Special Considerations for Smartphone Users

If you have a smartphone, you are likely addicted to it. Nomophobia, or fear of being without access to a working mobile phone, is now a word in the Merriam-Webster’s dictionary. According to a recent UK poll, 66% of those surveyed say they “fear losing or being without their phone.”

With a smartphone you are mentally and emotionally tethered to it throughout the day, whether it is on or off, like a rat waiting for its next cocaine pellet. You started off with a few innocent emails and apps and now you are on multiple WhatsApp groups dutifully responding to messages lest you offend. 

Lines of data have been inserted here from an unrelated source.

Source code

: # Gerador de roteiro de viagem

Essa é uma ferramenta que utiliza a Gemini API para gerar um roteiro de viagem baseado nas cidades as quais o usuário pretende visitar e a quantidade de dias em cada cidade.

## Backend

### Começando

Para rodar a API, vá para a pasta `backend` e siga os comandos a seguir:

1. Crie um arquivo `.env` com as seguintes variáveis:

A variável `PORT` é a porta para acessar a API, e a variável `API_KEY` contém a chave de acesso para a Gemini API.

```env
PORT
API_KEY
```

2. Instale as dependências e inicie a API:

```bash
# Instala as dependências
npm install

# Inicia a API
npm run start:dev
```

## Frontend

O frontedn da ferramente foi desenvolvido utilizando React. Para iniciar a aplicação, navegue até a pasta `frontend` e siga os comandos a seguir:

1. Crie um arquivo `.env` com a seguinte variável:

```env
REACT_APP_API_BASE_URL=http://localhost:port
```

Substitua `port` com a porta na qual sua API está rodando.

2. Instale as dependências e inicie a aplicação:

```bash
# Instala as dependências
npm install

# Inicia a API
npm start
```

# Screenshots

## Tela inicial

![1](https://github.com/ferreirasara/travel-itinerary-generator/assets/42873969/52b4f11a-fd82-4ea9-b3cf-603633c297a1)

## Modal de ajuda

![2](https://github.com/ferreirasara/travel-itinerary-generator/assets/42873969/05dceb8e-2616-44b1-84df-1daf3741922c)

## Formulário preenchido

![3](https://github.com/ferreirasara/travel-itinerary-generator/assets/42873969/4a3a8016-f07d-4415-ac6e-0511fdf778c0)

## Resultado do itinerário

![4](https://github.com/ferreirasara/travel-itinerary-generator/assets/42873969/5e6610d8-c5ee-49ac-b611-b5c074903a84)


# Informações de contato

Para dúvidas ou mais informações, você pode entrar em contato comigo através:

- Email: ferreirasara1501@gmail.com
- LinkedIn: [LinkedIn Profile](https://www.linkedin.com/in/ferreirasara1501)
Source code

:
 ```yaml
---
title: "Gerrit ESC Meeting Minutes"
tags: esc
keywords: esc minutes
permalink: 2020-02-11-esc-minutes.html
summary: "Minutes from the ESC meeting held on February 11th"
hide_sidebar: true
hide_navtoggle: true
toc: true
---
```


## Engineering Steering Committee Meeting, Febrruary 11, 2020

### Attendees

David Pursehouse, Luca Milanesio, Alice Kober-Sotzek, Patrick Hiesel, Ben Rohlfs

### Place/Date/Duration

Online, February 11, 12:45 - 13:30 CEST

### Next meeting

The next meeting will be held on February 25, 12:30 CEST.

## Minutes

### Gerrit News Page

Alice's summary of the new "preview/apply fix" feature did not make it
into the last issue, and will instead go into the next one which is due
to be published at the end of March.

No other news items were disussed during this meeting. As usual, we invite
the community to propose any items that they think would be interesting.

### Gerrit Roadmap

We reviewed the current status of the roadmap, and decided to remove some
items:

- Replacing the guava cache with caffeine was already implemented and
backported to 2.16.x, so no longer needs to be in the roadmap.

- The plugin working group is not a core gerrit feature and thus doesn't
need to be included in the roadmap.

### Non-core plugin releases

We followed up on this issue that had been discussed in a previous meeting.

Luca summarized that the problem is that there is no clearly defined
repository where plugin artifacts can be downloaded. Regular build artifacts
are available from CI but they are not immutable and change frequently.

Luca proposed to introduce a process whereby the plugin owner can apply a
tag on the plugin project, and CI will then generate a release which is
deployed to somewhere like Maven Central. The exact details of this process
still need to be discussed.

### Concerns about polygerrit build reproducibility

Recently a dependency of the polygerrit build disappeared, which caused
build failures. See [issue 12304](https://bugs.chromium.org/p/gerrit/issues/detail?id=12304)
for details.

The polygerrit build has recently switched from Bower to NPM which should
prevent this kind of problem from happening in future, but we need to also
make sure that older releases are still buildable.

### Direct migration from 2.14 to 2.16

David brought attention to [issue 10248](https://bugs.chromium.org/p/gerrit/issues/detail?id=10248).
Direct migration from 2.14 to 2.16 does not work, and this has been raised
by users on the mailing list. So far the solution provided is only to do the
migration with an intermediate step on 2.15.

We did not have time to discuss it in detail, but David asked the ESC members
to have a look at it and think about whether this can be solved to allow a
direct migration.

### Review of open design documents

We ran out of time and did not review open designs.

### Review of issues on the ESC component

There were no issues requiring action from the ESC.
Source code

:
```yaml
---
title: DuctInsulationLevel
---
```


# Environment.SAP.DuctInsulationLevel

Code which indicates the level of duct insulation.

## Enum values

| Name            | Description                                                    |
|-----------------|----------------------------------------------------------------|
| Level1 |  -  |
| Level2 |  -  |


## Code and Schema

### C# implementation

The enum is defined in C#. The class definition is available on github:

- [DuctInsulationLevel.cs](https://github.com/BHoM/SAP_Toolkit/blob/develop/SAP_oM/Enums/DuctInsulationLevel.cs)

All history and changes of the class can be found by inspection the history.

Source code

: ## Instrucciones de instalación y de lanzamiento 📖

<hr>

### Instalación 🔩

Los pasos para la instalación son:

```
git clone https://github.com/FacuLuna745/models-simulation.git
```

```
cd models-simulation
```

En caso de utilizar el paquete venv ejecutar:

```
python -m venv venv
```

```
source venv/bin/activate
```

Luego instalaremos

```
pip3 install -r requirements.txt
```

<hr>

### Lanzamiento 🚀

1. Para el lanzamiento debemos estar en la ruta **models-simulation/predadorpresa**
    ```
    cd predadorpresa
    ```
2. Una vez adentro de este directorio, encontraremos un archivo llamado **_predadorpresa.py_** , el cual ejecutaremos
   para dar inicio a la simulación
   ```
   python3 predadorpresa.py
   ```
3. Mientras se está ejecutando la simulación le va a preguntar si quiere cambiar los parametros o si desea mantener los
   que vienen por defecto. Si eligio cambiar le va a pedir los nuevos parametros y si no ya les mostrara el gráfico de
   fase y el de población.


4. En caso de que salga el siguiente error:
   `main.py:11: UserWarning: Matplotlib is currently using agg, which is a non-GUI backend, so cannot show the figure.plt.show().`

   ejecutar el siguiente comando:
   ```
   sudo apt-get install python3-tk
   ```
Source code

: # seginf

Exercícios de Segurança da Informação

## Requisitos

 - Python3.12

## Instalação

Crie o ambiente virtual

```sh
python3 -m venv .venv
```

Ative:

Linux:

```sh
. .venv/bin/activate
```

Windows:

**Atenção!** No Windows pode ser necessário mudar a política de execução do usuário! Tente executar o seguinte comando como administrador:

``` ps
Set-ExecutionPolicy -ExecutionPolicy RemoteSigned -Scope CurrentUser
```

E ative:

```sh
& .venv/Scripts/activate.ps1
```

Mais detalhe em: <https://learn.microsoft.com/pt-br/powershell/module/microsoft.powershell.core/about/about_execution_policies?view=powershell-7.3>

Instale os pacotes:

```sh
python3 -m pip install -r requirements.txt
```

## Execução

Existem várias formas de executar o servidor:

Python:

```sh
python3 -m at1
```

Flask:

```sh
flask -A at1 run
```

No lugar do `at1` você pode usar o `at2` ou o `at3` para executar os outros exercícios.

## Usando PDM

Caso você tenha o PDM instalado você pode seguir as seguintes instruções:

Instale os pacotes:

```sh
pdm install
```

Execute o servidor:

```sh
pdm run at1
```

Perhaps the greatest problem with mobile phones is that one is always reachable. Just having a mobile phone creates the unreasonable expectation among friends, family, and work colleagues that one is accessible throughout the day. What this does is create a constant pressure, a continuous state of readiness, for the next call. The brain, the heart, and the spirit have no “off” time. Imagine a sprinter, poised to launch, remaining in that state for hours.

This preoccupation — lasting what seems only minutes or hours of the day — comes with a mental, emotional, and spiritual preoccupation that is unrelenting; cluttering our day with random, circular thoughts and filling our nights with fitful sleep. Our brain never stops. Our heart never rests. And our soul dies a slow death.

So what should we do? 

Use a sensible combination of a landline with voicemail and a wired laptop. Eliminate the smartphone  altogether and replace it with a non-smartphone that remains off except for urgent use when a landline is not possible. It may be the single best decision you make in your life.

Here are some practical recommendations that should cover the busiest individual through twenty-four hours in all locations: 

—Landline: Use a landline to make and receive on-site calls, letting it go to voicemail when you are busy. Landline means an ordinary phone connected to a network by wire — not a cordless phone, the radiation from which might even be worse than a mobile phone’s. 

—Wired Laptop: Use a wired laptop for online conversations, email, and messaging. Check email and messages at limited, set times of the day, scheduled between two important activities (e.g. prayer and mealtime). Eliminate wi-fi from your home.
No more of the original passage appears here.